No eran unos improvisados; su talento los llevó a trabajar con figuras monumentales de la producción como Duke Reid, Clive Hunt y Sonia Pottinger. Esta colaboración con los grandes nombres de la isla los posicionó dentro de la corriente rockers, una etapa crucial donde el ritmo se volvió más militante, pesado y profundamente arraigado en la conciencia social y religiosa del movimiento rastafari.
Lo que hace a este trío un caso de estudio fascinante es su modo de difusión. A diferencia de otras bandas que basaron su éxito en álbumes de larga duración, ellos construyeron su mito a través de singles de 7 pulgadas. Estos discos pequeños, hoy considerados piezas de culto por coleccionistas internacionales, contenían joyas de una calidad interpretativa superior.
Himnos como Children of Jah, Natty Supper o Blood River, son testimonios de una armonía vocal perfecta, respaldada por la crudeza rítmica de bandas legendarias como The Revolutionaries. El sonido, a menudo pulido en los controles por genios del dub como King Tubby, creaba una atmósfera mística difícil de replicar. Sin embargo, la luz de la agrupación se apagó prematuramente. En 1979, justo cuando una gira por el Reino Unido prometía catapultarlos al escenario global, problemas legales relacionados con el encarcelamiento de algunos miembros truncaron su proyección. El destino de su líder, Sam Bramwell, terminó por sellar el aura trágica de la banda. Tras intentar una carrera en solitario que dejó temas memorables para los sound systems, Bramwell falleció en 1985 en circunstancias violentas en Kingston, lo que elevó al grupo a un estatus casi legendario entre los conocedores. A pesar de su breve trayectoria, su legado ha sobrevivido gracias a recopilaciones que permiten apreciar su enfoque innovador y creativo.
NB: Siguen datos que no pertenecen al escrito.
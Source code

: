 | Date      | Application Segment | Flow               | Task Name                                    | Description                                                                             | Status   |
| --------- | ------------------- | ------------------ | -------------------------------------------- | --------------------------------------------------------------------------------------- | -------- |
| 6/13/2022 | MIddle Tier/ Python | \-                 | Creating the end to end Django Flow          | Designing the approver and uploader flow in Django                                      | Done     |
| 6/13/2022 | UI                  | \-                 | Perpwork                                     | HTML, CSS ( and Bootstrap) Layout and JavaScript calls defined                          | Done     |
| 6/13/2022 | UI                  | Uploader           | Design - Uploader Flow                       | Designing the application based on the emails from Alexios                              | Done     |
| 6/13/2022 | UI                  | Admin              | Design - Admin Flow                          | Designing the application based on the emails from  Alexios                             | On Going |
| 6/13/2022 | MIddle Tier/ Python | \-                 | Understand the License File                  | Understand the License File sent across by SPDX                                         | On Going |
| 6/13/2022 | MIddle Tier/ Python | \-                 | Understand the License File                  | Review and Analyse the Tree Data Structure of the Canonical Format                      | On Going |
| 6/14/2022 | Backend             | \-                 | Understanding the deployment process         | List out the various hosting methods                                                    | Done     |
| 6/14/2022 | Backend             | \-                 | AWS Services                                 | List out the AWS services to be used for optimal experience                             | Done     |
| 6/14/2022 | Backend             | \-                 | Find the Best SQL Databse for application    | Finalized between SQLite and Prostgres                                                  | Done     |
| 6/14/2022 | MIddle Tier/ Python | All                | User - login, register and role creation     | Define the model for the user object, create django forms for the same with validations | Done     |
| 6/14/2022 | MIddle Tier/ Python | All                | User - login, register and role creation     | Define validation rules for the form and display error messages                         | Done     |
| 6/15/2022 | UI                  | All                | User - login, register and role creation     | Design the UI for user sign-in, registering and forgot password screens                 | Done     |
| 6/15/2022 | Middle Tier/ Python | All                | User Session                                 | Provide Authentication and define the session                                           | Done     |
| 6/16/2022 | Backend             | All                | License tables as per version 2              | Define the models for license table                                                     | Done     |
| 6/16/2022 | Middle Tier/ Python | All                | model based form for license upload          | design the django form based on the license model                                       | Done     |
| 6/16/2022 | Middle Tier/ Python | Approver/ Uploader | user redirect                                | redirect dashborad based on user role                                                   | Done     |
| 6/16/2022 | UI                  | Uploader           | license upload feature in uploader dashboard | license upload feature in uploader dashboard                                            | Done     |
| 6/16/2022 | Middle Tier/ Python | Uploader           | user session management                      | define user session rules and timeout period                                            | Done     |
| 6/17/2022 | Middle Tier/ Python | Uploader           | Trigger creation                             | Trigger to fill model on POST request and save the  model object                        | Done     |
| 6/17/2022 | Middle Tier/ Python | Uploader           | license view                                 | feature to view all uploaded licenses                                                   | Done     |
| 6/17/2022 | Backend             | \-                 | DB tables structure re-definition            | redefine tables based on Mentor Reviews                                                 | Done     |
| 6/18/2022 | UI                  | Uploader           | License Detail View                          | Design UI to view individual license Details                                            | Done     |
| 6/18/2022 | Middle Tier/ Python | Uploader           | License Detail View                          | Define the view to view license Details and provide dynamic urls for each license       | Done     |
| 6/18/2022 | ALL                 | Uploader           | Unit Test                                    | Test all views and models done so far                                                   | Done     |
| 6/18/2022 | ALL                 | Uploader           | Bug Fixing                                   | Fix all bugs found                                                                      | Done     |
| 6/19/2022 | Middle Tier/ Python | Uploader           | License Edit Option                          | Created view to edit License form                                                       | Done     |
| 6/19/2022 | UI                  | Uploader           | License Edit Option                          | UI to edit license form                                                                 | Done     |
The Chantells demostraron que el reggae no solo era ritmo y protesta, sino una arquitectura de voces entrelazadas que buscaban la redención. Su música sigue siendo un recordatorio de que a veces, las contribuciones más significativas a un género no vienen de los reflectores masivos, sino de aquellos que, desde la sombra y la mística, perfeccionaron el arte de la armonía.